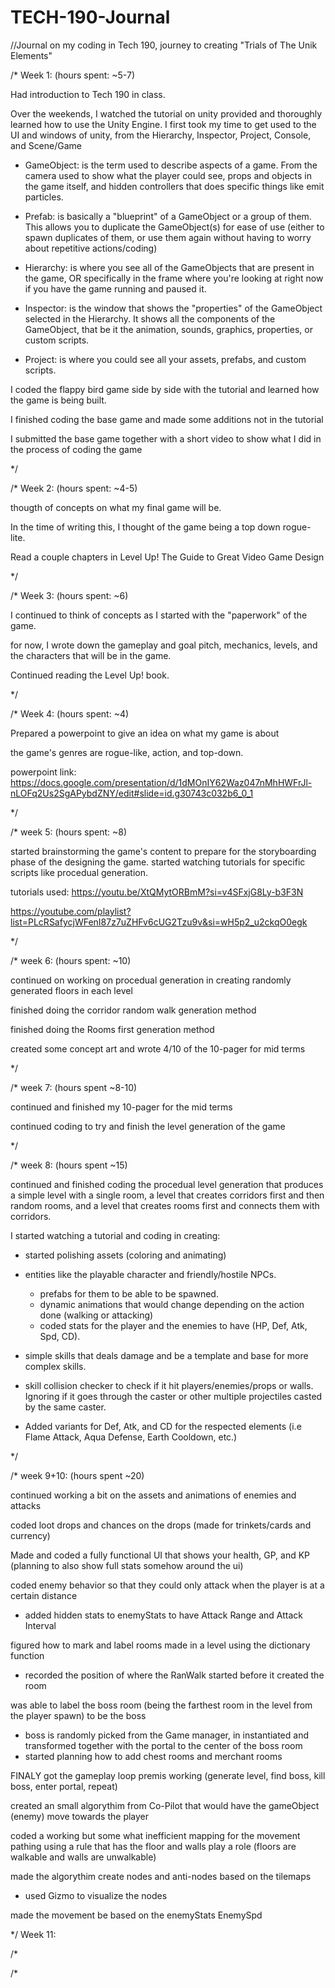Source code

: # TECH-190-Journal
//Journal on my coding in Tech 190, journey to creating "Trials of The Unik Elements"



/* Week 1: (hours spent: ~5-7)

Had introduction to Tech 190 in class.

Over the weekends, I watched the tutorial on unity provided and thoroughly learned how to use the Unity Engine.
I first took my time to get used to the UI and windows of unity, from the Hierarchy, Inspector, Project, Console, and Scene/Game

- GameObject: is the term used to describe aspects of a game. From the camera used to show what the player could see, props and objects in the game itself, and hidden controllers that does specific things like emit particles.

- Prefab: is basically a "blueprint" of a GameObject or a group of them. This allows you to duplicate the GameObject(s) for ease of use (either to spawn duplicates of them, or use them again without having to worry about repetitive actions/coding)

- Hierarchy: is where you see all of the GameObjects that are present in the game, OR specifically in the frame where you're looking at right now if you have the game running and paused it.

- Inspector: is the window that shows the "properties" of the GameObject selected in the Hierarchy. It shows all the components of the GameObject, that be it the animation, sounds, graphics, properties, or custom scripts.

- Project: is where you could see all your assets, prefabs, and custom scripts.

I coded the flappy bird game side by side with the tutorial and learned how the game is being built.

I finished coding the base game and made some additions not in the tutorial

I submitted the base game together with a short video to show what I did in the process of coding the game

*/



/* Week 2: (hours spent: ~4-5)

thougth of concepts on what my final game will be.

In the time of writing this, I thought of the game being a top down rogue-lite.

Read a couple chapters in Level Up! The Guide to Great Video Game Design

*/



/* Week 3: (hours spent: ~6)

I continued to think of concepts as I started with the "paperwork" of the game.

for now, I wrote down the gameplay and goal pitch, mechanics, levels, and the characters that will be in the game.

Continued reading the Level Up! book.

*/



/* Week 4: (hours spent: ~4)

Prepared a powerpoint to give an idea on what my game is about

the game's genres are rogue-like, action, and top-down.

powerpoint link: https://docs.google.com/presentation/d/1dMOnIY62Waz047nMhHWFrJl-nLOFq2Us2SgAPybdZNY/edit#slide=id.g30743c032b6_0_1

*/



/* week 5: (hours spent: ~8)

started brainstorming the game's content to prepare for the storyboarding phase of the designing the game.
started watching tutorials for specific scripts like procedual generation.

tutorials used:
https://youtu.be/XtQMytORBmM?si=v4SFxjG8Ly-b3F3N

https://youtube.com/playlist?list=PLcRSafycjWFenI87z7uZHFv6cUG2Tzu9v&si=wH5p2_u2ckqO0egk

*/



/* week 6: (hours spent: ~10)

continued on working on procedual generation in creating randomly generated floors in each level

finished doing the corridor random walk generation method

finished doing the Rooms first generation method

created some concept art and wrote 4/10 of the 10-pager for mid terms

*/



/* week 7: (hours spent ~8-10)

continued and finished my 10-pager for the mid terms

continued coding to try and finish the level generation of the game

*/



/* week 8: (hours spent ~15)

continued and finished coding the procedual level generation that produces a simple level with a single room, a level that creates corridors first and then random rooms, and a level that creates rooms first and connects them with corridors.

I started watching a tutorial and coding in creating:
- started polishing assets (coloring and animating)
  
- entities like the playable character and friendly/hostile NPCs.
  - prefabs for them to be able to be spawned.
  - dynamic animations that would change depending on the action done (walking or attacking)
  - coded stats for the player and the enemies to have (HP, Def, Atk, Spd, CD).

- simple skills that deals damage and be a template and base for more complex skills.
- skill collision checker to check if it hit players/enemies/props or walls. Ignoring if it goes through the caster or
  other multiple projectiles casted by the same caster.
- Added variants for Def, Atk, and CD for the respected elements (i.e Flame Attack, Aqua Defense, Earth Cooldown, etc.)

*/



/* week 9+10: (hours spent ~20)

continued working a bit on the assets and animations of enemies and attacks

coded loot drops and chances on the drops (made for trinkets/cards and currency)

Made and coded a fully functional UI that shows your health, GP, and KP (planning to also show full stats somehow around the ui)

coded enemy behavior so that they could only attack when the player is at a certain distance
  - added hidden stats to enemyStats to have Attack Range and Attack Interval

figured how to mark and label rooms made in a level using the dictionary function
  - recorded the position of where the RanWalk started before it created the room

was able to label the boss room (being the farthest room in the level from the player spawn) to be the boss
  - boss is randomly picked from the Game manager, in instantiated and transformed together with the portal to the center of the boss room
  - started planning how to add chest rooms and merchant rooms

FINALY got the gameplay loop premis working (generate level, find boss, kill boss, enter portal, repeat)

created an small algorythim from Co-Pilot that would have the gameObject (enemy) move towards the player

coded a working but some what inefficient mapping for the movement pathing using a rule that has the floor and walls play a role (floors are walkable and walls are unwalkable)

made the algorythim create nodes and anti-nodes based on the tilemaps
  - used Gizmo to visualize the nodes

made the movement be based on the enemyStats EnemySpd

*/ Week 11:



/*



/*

--

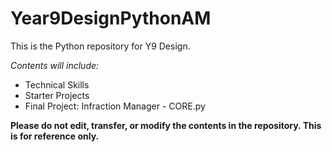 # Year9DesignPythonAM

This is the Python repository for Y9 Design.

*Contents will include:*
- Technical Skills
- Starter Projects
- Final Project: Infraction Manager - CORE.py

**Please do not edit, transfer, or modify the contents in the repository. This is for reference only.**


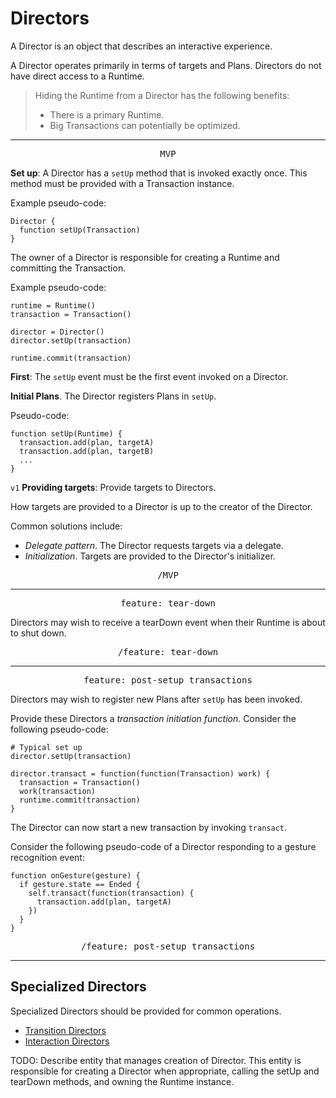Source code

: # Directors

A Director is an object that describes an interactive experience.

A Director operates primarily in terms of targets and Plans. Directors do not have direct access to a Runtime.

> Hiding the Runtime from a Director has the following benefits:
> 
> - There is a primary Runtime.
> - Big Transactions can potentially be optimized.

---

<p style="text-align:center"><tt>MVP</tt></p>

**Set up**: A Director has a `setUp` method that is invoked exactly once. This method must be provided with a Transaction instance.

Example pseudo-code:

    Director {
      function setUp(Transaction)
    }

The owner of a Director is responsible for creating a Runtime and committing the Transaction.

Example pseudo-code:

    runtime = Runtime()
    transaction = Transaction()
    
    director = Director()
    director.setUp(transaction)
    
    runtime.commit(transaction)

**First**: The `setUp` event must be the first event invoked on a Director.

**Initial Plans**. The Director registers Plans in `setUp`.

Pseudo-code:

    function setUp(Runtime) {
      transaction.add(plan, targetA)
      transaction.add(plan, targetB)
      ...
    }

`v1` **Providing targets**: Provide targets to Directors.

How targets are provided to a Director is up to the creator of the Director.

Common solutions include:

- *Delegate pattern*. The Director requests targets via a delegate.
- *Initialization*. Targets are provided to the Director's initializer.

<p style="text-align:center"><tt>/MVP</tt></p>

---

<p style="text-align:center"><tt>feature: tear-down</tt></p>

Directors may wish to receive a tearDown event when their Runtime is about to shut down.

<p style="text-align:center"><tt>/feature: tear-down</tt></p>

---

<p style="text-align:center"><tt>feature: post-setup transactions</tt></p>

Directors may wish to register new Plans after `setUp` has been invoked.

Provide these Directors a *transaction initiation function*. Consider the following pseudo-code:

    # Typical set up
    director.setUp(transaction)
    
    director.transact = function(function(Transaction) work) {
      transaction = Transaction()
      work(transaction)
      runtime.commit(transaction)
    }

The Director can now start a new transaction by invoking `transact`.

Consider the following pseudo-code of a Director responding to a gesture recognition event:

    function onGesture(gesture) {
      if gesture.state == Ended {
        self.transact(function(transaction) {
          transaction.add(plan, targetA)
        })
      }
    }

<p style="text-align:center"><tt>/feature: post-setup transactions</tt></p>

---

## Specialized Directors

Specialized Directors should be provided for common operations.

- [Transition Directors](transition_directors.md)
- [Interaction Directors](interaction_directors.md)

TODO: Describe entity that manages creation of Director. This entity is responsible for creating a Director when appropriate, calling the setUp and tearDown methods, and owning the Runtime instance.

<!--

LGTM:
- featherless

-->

TASK OBJECTIVE
Wherever the word "about" occurs in the data above, copy the line it sits in.

WORKED SOLUTION
- Prefab: is basically a "blueprint" of a GameObject or a group of them. This allows you to duplicate the GameObject(s) for ease of use (either to spawn duplicates of them, or use them again without having to worry about repetitive actions/coding)
Prepared a powerpoint to give an idea on what my game is about
Directors may wish to receive a tearDown event when their Runtime is about to shut down.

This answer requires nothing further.